Even when you get an overall note of approval, it can never be enough. Authors are needy, pathetic individuals who crave a level of enthusiasm no professional editor could ever plausibly muster. It’s easy to read reluctance in every word of acceptance, to think they suspect what you feel in your heart: that you’re losing it as a writer.

You blunder on. The editing process works, you make changes, you take notes, you whittle and recraft, you improve. By this point, you’ve lost all confidence in your own original judgement, you revile what you quietly once revered. You argue about a title, then realise you have no idea what works when it comes to titles anyway.  (I wanted to call my latest “The Sullen God” after a line from TS Eliot about a river; the publishers settled on the better, clearer, far more commercial A Twist in the River).

At this point, you are now nervously reading the competition. Books that are successful but abysmally-written make you envious and angrily sad; books that are magnificent make you feel even more like a fraud. Meanwhile, fellow authors on social media are crowing about TV adaptations, mass signings, wallowing in the adulation that is apparently their due. You hate them, and yourself.

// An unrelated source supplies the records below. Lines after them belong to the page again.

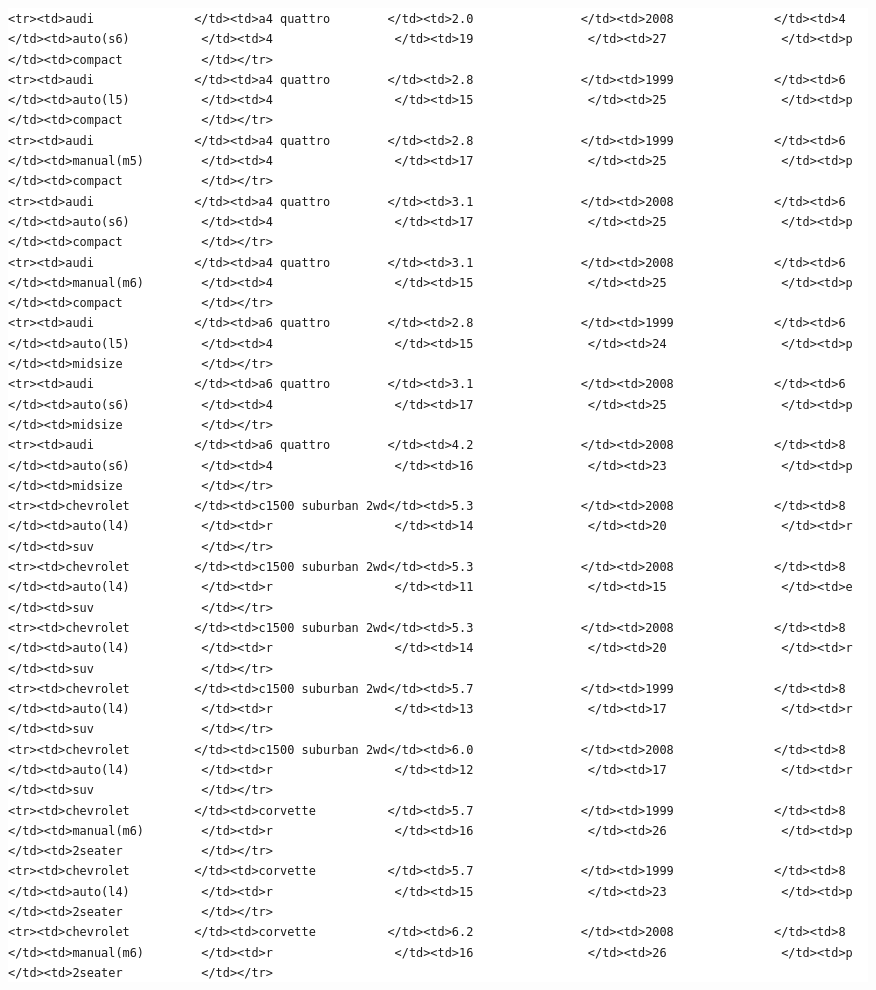 	<tr><td>audi              </td><td>a4 quattro        </td><td>2.0               </td><td>2008              </td><td>4                 </td><td>auto(s6)          </td><td>4                 </td><td>19                </td><td>27                </td><td>p                 </td><td>compact           </td></tr>
	<tr><td>audi              </td><td>a4 quattro        </td><td>2.8               </td><td>1999              </td><td>6                 </td><td>auto(l5)          </td><td>4                 </td><td>15                </td><td>25                </td><td>p                 </td><td>compact           </td></tr>
	<tr><td>audi              </td><td>a4 quattro        </td><td>2.8               </td><td>1999              </td><td>6                 </td><td>manual(m5)        </td><td>4                 </td><td>17                </td><td>25                </td><td>p                 </td><td>compact           </td></tr>
	<tr><td>audi              </td><td>a4 quattro        </td><td>3.1               </td><td>2008              </td><td>6                 </td><td>auto(s6)          </td><td>4                 </td><td>17                </td><td>25                </td><td>p                 </td><td>compact           </td></tr>
	<tr><td>audi              </td><td>a4 quattro        </td><td>3.1               </td><td>2008              </td><td>6                 </td><td>manual(m6)        </td><td>4                 </td><td>15                </td><td>25                </td><td>p                 </td><td>compact           </td></tr>
	<tr><td>audi              </td><td>a6 quattro        </td><td>2.8               </td><td>1999              </td><td>6                 </td><td>auto(l5)          </td><td>4                 </td><td>15                </td><td>24                </td><td>p                 </td><td>midsize           </td></tr>
	<tr><td>audi              </td><td>a6 quattro        </td><td>3.1               </td><td>2008              </td><td>6                 </td><td>auto(s6)          </td><td>4                 </td><td>17                </td><td>25                </td><td>p                 </td><td>midsize           </td></tr>
	<tr><td>audi              </td><td>a6 quattro        </td><td>4.2               </td><td>2008              </td><td>8                 </td><td>auto(s6)          </td><td>4                 </td><td>16                </td><td>23                </td><td>p                 </td><td>midsize           </td></tr>
	<tr><td>chevrolet         </td><td>c1500 suburban 2wd</td><td>5.3               </td><td>2008              </td><td>8                 </td><td>auto(l4)          </td><td>r                 </td><td>14                </td><td>20                </td><td>r                 </td><td>suv               </td></tr>
	<tr><td>chevrolet         </td><td>c1500 suburban 2wd</td><td>5.3               </td><td>2008              </td><td>8                 </td><td>auto(l4)          </td><td>r                 </td><td>11                </td><td>15                </td><td>e                 </td><td>suv               </td></tr>
	<tr><td>chevrolet         </td><td>c1500 suburban 2wd</td><td>5.3               </td><td>2008              </td><td>8                 </td><td>auto(l4)          </td><td>r                 </td><td>14                </td><td>20                </td><td>r                 </td><td>suv               </td></tr>
	<tr><td>chevrolet         </td><td>c1500 suburban 2wd</td><td>5.7               </td><td>1999              </td><td>8                 </td><td>auto(l4)          </td><td>r                 </td><td>13                </td><td>17                </td><td>r                 </td><td>suv               </td></tr>
	<tr><td>chevrolet         </td><td>c1500 suburban 2wd</td><td>6.0               </td><td>2008              </td><td>8                 </td><td>auto(l4)          </td><td>r                 </td><td>12                </td><td>17                </td><td>r                 </td><td>suv               </td></tr>
	<tr><td>chevrolet         </td><td>corvette          </td><td>5.7               </td><td>1999              </td><td>8                 </td><td>manual(m6)        </td><td>r                 </td><td>16                </td><td>26                </td><td>p                 </td><td>2seater           </td></tr>
	<tr><td>chevrolet         </td><td>corvette          </td><td>5.7               </td><td>1999              </td><td>8                 </td><td>auto(l4)          </td><td>r                 </td><td>15                </td><td>23                </td><td>p                 </td><td>2seater           </td></tr>
	<tr><td>chevrolet         </td><td>corvette          </td><td>6.2               </td><td>2008              </td><td>8                 </td><td>manual(m6)        </td><td>r                 </td><td>16                </td><td>26                </td><td>p                 </td><td>2seater           </td></tr>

Publication day is approaching and all you can think about is how little a splash your book is going to make. You read early reviews, automatically discounting praise and focussing maniacally on the critical barbs. You linger, like some literary stalker, on Goodreads, as your average score rises and (inevitably) ebbs. (The best piece of advice I got before my first novel, Death Under a Little Sky, was published was to think of the greatest work of fiction ever, then go read its score on Goodreads. Realising that The Great Gatsby can only muster 3.9 stars is a chastening and important experience).

Your book arrives. You attempt some desultory video on social media of you opening the box of first copies. Nobody clicks or likes. And why would they? Who wants to watch someone open a box and humblebrag about its contents?

You used to love bookshops, those cathedrals of modern civilisation, those bountiful stores of future pleasure. Now you can’t walk into one, because you will either see your book there but not being bought, or (worse) not there, not even available for sale at all.

By this point, you have lost all self-confidence, you snarl at any family member who dares to raise a voice in positive reinforcement, your body has become twisted and hunched. Invitations to book events are accepted, then dreaded: will anyone show up, will anyone care? Or you take part alongside other authors, and fear the prospect of sitting, lonely, beside a more successful, more brilliant charmer, confronted by a snaking line of fans, their copies outstretched in breathless zeal for autograph. Your own inadequacy literally measured in the metre-length of the signing queue.

I’ll ask the obvious question: much fun are you having with all this? Answer: not that much. But here’s the thing: you write because you can’t not write, you want people to care because you care too much. And when you meet someone who feels a connection with you, whose life you have accidentally touched, for a second in your day you feel elated.  

And then you start sadly thinking about what will go wrong with the next book…

Stig Abell believes that discovering a crime fiction series to enjoy is one of the great pleasures in life. His first novel, Death Under A Little Sky, introduced Jake Jackson and his attempt to get away from his former life in the beautiful area around Little Sky, followed by Death in a Lonely Place, The Burial Place, and now A TWIST IN THE RIVER. Stig is absolutely delighted that there are more on the way. Away from books, he presents the breakfast show on Times Radio, a station he helped to launch in 2020. Before that he was a regular presenter on Radio 4’s Front Row and was the editor and publisher of the Times Literary Supplement. He lives in London with his wife, three children and two independent-minded cats called Boo and Ninja (his children named them, obviously).